Avedisian is perfect as Donald and pulls off the role brilliantly. His performance smacks with the anxious loneliness and omnipresent demand for approval that motivates his character. It’s brutal to watch and even more painful to think about the hurt that Donald carries around in his heart. I can imagine that a lot of people are going to giggle nervously more than out of mirth as they watch. Although many scenes are genuinely funny, a lot of them are just sad. Donald isn’t an endearing Napoleon Dynamite kind of misfit, and he doesn’t get any sort of sweet redeeming moment to shine. Despite this, you really start to feel sorry for Donald as you learn more about his small world and stunted potential. This made the movie very hard to watch, but also hypnotic and poetic. It asks you for your compassion and for your forgiveness of a Donald’s unpolished approach. And just like Peter, we are coerced into acknowledging the humanity and profundity of the goofy soul that society would prefer to dismiss as the definition of a loser.

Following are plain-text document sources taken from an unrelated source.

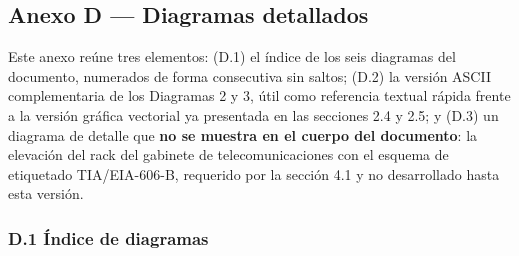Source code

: \documentclass[11pt,a4paper]{article}
\begin{document}
\subsection{Anexo D --- Diagramas detallados}\label{anexo-d-diagramas-detallados}

Este anexo reúne tres elementos: (D.1) el índice de los seis diagramas del documento, numerados de forma consecutiva sin saltos; (D.2) la versión ASCII complementaria de los Diagramas 2 y 3, útil como referencia textual rápida frente a la versión gráfica vectorial ya presentada en las secciones 2.4 y 2.5; y (D.3) un diagrama de detalle que \textbf{no se muestra en el cuerpo del documento}: la elevación del rack del gabinete de telecomunicaciones con el esquema de etiquetado TIA/EIA-606-B, requerido por la sección 4.1 y no desarrollado hasta esta versión.

\subsubsection{D.1 Índice de diagramas}\label{d.1-uxedndice-de-diagramas}
\end{document}
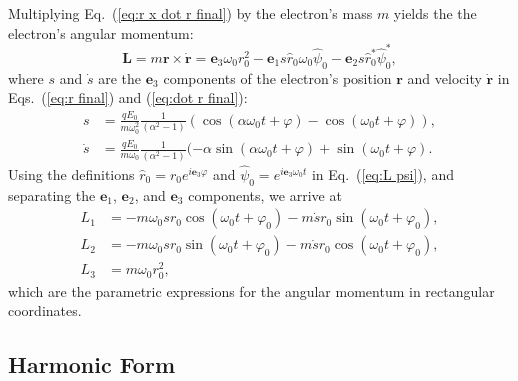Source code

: \documentclass[twocolumn,showpacs,preprintnumbers,amsmath,amssymb]{revtex4}
\begin{document}
Multiplying Eq.~(\ref{eq:r x dot r final}) by the electron's mass $m$ yields the the electron's angular momentum:
\begin{equation}
\label{eq:L psi}
\mathbf L = m\mathbf r\times\dot{\mathbf r} = \mathbf e_3\omega_0r_0^2 - \mathbf e_1 s \hat r_0\omega_0\hat\psi_0 - \mathbf e_2 s \hat r_0^*\hat\psi_0^*,
\end{equation}
where $s$ and $\dot{s}$ are the $\mathbf e_3$ components of the electron's position $\mathbf r$ and velocity $\dot{\mathbf r}$ in Eqs.~(\ref{eq:r final}) and (\ref{eq:dot r final}):
\begin{subequations}
\begin{align}
\label{eq:s final}
s &= \frac{qE_0}{m\omega_0^2}\frac{1}{(\alpha^2 - 1)}(\cos(\alpha\omega_0 t +\varphi) - \cos(\omega_0t +\varphi)),\\
\label{eq:dot s final}
\dot{s} &= \frac{qE_0}{m\omega_0}\frac{1}{(\alpha^2 - 1)}(-\alpha\sin(\alpha\omega_0 t + \varphi) + \sin(\omega_0 t + \varphi).
\end{align}
\end{subequations}
Using the definitions $\hat r_0 = r_0e^{ i \mathbf e_3 \varphi}$ and $\hat\psi_0 = e^{ i \mathbf e_3 \omega_0 t}$ in Eq.~(\ref{eq:L psi}), and separating the $\mathbf e_1$, $\mathbf e_2$, and $\mathbf e_3$ components, we arrive at
\begin{subequations}
\begin{align}
L_1 &= -m\omega_0 s r_0\cos(\omega_0 t + \varphi_0) - m\dot{s} r_0\sin(\omega_0 t + \varphi_0),\\
L_2 &= -m\omega_0 s r_0\sin(\omega_0 t + \varphi_0) - m\dot{s} r_0\cos(\omega_0 t + \varphi_0),\\
L_3 &= m\omega_0r_0^2,
\end{align}
\end{subequations}
which are the parametric expressions for the angular momentum in rectangular coordinates.

\subsection{Harmonic Form}
\end{document}
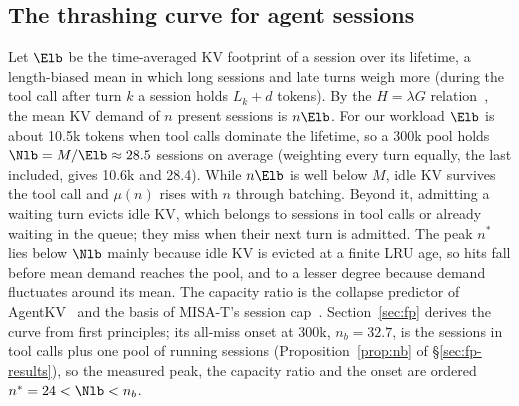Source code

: \subsection{The thrashing curve for agent sessions}\label{sec:theory-curve}
Let $\Elb$ be the time-averaged KV footprint of a session over its lifetime, a length-biased mean in which long sessions and late turns weigh more (during the tool call after turn $k$ a session holds $L_k+d$ tokens). By the $H=\lambda G$ relation~\citep{brumelle1971relation,heyman1980relation}, the mean KV demand of $n$ present sessions is $n\Elb$. For our workload $\Elb$ is about 10.5k tokens when tool calls dominate the lifetime, so a 300k pool holds $\Nlb=M/\Elb\approx28.5$ sessions on average (weighting every turn equally, the last included, gives 10.6k and 28.4). While $n\Elb$ is well below $M$, idle KV survives the tool call and $\mu(n)$ rises with $n$ through batching. Beyond it, admitting a waiting turn evicts idle KV, which belongs to sessions in tool calls or already waiting in the queue; they miss when their next turn is admitted. The peak $n^*$ lies below $\Nlb$ mainly because idle KV is evicted at a finite LRU age, so hits fall before mean demand reaches the pool, and to a lesser degree because demand fluctuates around its mean. The capacity ratio is the collapse predictor of AgentKV~\citep{anon2026agentkv} and the basis of MISA-T's session cap~\citep{hong2026misat}. Section~\ref{sec:fp} derives the curve from first principles; its all-miss onset at 300k, $n_b=32.7$, is the sessions in tool calls plus one pool of running sessions (Proposition~\ref{prop:nb} of \S\ref{sec:fp-results}), so the measured peak, the capacity ratio and the onset are ordered $n^*=24<\Nlb<n_b$.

As the movie rolls along and you become familiar with Donald’s screwball behavior, it begins to create a sense of tension. The film sets this up nicely, allowing Peter moments to feel like he is free of Donald, or is he? It made me uncomfortable to anticipate how Donald would behave around women, especially after they introduce a love interest for Peter. Thankfully Avedisian avoids letting his film get into truly unsettling territory by keeping Donald obsessively focused on Peter, acting more as a cock-blocker, than a predatory creep. I admit to a bit of relief over this choice.
Poignant and funny, this film may not make your day, but it makes you think and laugh. It reminds you to be patient and kind to the goofy folks who ride the fringes of society. You never know what kind of hell they’ve survived and/or are currently dealing with. Nobody wants to be an outcast, they just want a friend. As a solid piece of cinema, it is brilliant, even if it has a niche audience. I am truly curious as to what Avedisian does next, because as a warm up film, this shows us enormous potential and a nuance understanding of human nature. Well done!